En règle générale, les attentes déflationnistes ne peuvent pas être compensées par des taux d’intérêts bas, voire négatifs : en effet, aucun créancier n’est enclin à prêter de l’argent à un taux qui ne couvre ni la prime de risque, ni les frais.» SECO (Staatssekretariat für Wirtschaft) Rapport spécial sur la déflation-Automne 2002.

En d’autres termes, les efforts déployés pour booster la demande à travers la baisse des taux d’intérêt nominaux n’aboutiront pas et conduiront même à une situation dite de « liquidity trap ». Situation caractérisant un pays qui baisse son taux d’intérêt nominal au point d’approcher ou égaler le niveau 0 pour éviter une récession. Mais l’ennui est que la liquidité créée par ces taux d’intérêt bas ne stimule pas l’économie au point d’atteindre le plein emploi. Dans une telle situation, toute injection supplémentaire de monnaie ne saurait baisser d’avantage le taux d’intérêt nominal qui ne peut pas descendre en deçà de 0 et ne saurait donc stimuler la demande.  Ce qui a pour conséquence d’empirer la récession.

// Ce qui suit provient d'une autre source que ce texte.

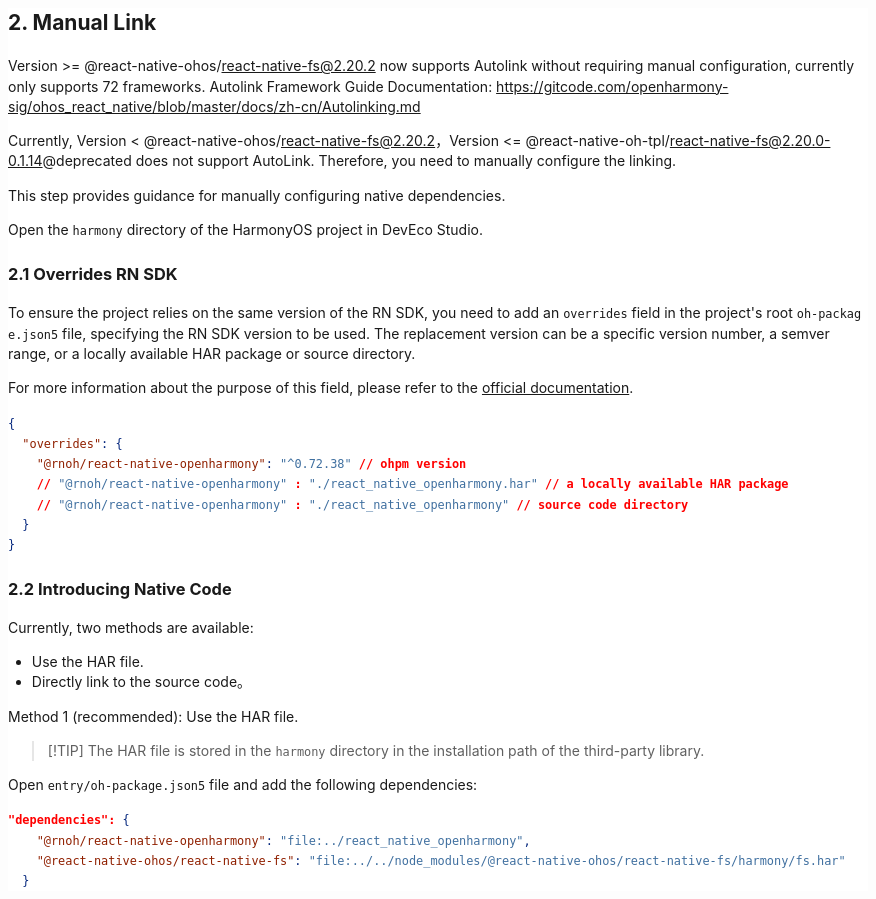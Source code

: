 ## 2. Manual Link
Version >= @react-native-ohos/react-native-fs@2.20.2 now supports Autolink without requiring manual configuration, currently only supports 72 frameworks.
Autolink Framework Guide Documentation: https://gitcode.com/openharmony-sig/ohos_react_native/blob/master/docs/zh-cn/Autolinking.md

Currently, Version < @react-native-ohos/react-native-fs@2.20.2，Version <= @react-native-oh-tpl/react-native-fs@2.20.0-0.1.14@deprecated does not support AutoLink. Therefore, you need to manually configure the linking.

This step provides guidance for manually configuring native dependencies.

Open the `harmony` directory of the HarmonyOS project in DevEco Studio.

### 2.1 Overrides RN SDK

To ensure the project relies on the same version of the RN SDK, you need to add an `overrides` field in the project's root `oh-package.json5` file, specifying the RN SDK version to be used. The replacement version can be a specific version number, a semver range, or a locally available HAR package or source directory.

For more information about the purpose of this field, please refer to the [official documentation](https://developer.huawei.com/consumer/en/doc/harmonyos-guides-V5/ide-oh-package-json5-V5#en-us_topic_0000001792256137_overrides).

```json
{
  "overrides": {
    "@rnoh/react-native-openharmony": "^0.72.38" // ohpm version
    // "@rnoh/react-native-openharmony" : "./react_native_openharmony.har" // a locally available HAR package
    // "@rnoh/react-native-openharmony" : "./react_native_openharmony" // source code directory
  }
}
```

### 2.2 Introducing Native Code

Currently, two methods are available:

- Use the HAR file.
- Directly link to the source code。

Method 1 (recommended): Use the HAR file.

> [!TIP] The HAR file is stored in the `harmony` directory in the installation path of the third-party library.

Open `entry/oh-package.json5` file and add the following dependencies:

```json
"dependencies": {
    "@rnoh/react-native-openharmony": "file:../react_native_openharmony",
    "@react-native-ohos/react-native-fs": "file:../../node_modules/@react-native-ohos/react-native-fs/harmony/fs.har"
  }
```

Devant l’échec de la politique monétaire, reste la politique budgétaire. Or la lutte contre la déflation nécessite des moyens financiers colossaux qui finissent par empirer le déficit budgétaire publique et augmenter l’endettement étatique (le cas présent des USA en témoigne : déficit de 1300 Milliards de $). Et toute tentative d’y remédier par le biais d’une augmentation des recettes fiscales découragerait davantage la demande.

 

Conclusion …

 

La déflation c’est dangereux et l’inflation ce n’est pas bon non plus. Tout l’art et toute la difficulté consistent donc à trouver le juste équilibre entre les deux !!